Festival della scienza: ecco le nuove frontiere della ricerca

Oltre 165mila visitatori, più di 250 eventi fra conferenze e mostre, 487 animatori scientifici, 35mila abbonamenti venduti: riparte da qui, cioè dal bilancio della precedente edizione, il Festival della Scienza di Genova. La manifestazione, che porta in piazza i migliori cervelli italiani e le scoperte più importanti, dall’astrofisica allo spazio, dalla robotica alla medicina, si volgerà dal 27 ottobre all’8 novembre: in programma oltre 130 appuntamenti con la conoscenza.
Genetica, pianeta Terra, biologia, genoma umano, esplorazioni nello spazio, fisica, astrofisica, astronomia: su questi temi la manifestazione 2005 vedrà coinvolti non solo il capoluogo ligure, ma anche molte località della regione, da San Remo a Rapallo a Sestri Levante, tra mostre e congressi di scienziati, filosofi e intellettuali, e sofisticate esibizioni multimediali. «Il Festival della Scienza è ormai cresciuto. Di anno in anno incrementa la sua capacità di promuovere la scienza e oggi sono gli scienziati che ci cercano per partecipare agli eventi in calendario, che quest’anno prevedono oltre 50 allestimenti interattivi e didattici, per incontrare il pubblico e informarlo delle loro ricerche e scoperte» ha sottolineato la presidente del festival, Manuela Arata, presentando ieri alla stampa l’edizione 2005. L’obiettivo? Parlare della scienza in un Paese in cui nei confronti della conoscenza scientifica c’è una forte disattenzione, come ha sottolineato il linguista Tullio De Mauro.
Tema di quest’anno: le «Frontiere» della conoscenza, con scienziati, filosofi e intellettuali che si confronteranno in tavole rotonde, incontri e dibattiti con il pubblico, allo scopo di rendere la scienza accessibile a tutti.

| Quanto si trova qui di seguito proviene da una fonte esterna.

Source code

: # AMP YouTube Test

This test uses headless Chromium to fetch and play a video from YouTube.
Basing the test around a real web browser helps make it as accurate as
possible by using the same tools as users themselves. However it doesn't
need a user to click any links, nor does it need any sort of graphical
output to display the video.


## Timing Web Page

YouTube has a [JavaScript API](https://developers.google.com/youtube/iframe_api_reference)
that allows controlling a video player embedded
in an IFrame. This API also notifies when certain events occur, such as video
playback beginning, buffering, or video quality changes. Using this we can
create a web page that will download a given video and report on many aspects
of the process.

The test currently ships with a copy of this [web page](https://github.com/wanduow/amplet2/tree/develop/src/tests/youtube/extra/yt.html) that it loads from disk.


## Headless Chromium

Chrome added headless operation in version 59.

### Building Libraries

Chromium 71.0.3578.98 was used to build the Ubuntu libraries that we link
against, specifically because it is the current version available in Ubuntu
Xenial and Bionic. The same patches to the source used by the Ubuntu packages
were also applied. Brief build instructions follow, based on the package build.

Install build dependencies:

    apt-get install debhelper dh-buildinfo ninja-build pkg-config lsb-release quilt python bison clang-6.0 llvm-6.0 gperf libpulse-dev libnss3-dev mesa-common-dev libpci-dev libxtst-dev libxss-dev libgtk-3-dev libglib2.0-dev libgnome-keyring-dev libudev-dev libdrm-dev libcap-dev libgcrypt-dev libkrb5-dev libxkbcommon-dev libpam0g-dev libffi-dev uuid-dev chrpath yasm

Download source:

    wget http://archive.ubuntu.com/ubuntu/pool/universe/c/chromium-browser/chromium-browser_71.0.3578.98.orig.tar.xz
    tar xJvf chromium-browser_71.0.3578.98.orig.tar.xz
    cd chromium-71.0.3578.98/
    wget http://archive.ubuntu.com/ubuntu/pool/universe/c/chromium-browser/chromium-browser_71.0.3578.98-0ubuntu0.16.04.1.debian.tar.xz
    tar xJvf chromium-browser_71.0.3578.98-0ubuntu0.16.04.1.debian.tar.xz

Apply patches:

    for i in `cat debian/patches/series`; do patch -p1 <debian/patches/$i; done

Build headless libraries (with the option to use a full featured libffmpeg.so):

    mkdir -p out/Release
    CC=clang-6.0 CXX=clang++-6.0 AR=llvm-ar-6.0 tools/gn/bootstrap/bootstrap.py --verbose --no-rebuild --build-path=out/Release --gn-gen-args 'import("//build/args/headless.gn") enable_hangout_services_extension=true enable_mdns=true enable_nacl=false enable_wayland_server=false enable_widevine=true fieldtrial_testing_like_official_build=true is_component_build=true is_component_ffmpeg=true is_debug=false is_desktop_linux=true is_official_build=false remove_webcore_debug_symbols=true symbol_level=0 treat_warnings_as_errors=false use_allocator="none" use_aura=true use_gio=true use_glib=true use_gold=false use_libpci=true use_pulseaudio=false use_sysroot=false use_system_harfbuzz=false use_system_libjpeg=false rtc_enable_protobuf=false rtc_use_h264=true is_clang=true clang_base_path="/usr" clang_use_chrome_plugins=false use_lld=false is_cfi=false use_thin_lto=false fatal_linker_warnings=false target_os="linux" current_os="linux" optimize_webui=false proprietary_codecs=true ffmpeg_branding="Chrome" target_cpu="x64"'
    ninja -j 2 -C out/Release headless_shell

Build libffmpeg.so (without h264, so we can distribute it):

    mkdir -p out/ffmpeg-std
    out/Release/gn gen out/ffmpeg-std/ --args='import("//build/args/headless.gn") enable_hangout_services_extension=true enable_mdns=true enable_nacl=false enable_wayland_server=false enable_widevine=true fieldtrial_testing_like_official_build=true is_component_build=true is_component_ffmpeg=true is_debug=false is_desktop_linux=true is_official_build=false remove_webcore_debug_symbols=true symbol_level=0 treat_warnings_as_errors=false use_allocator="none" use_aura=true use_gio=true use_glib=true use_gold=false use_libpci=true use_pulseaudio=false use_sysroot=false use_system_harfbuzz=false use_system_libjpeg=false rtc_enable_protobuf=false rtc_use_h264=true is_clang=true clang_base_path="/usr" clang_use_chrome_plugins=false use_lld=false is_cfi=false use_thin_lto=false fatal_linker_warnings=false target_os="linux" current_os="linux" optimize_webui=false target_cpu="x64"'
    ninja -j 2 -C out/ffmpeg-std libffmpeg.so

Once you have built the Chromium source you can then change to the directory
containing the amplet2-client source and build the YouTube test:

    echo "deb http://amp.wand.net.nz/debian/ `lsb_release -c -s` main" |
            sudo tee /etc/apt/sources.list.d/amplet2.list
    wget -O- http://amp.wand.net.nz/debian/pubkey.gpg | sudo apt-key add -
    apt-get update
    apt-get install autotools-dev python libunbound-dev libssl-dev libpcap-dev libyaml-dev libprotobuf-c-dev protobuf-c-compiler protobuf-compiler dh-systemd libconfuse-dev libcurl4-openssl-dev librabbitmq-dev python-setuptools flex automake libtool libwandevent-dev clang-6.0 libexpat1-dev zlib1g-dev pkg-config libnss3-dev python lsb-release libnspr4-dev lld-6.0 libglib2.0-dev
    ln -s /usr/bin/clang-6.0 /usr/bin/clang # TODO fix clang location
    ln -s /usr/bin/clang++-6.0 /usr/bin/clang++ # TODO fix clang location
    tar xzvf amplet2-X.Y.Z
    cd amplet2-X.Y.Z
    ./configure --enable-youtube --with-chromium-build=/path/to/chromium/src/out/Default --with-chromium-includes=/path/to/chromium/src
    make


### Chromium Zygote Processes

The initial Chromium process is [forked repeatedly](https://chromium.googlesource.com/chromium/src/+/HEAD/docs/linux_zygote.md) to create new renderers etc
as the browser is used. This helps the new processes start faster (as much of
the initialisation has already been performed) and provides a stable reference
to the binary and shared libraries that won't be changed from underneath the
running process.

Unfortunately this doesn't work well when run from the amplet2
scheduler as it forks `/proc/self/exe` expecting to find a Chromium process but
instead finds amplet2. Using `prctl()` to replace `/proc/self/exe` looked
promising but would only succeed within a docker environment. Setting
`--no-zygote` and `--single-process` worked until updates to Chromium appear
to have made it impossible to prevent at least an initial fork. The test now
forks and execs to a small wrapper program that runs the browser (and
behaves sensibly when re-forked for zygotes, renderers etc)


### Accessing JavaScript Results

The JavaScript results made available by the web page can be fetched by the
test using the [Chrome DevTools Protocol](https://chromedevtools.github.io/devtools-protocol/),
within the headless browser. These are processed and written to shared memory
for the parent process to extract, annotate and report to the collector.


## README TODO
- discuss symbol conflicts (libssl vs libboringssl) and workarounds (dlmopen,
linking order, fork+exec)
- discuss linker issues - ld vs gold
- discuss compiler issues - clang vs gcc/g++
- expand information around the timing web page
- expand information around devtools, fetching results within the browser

In più, anche per l’edizione 2005 è confermato l’approccio interattivo e multimediale degli allestimenti, capaci di mettere in scena qualsiasi argomento scientifico, dai dinosauri al genoma, dai pianeti alle stelle. Fra le attrazioni, «Bio-bubble», un gigantesco modello gonfiabile in scala di una cellula umana, grande almeno mezzo milione di volte il suo prototipo originario che sarà esposto al Complesso S. Ignazio. La struttura, lunga 10 metri, larga 6 metri e alta 4 metri, arriva in Italia per la prima volta grazie al supporto della rivista scientifica Focus.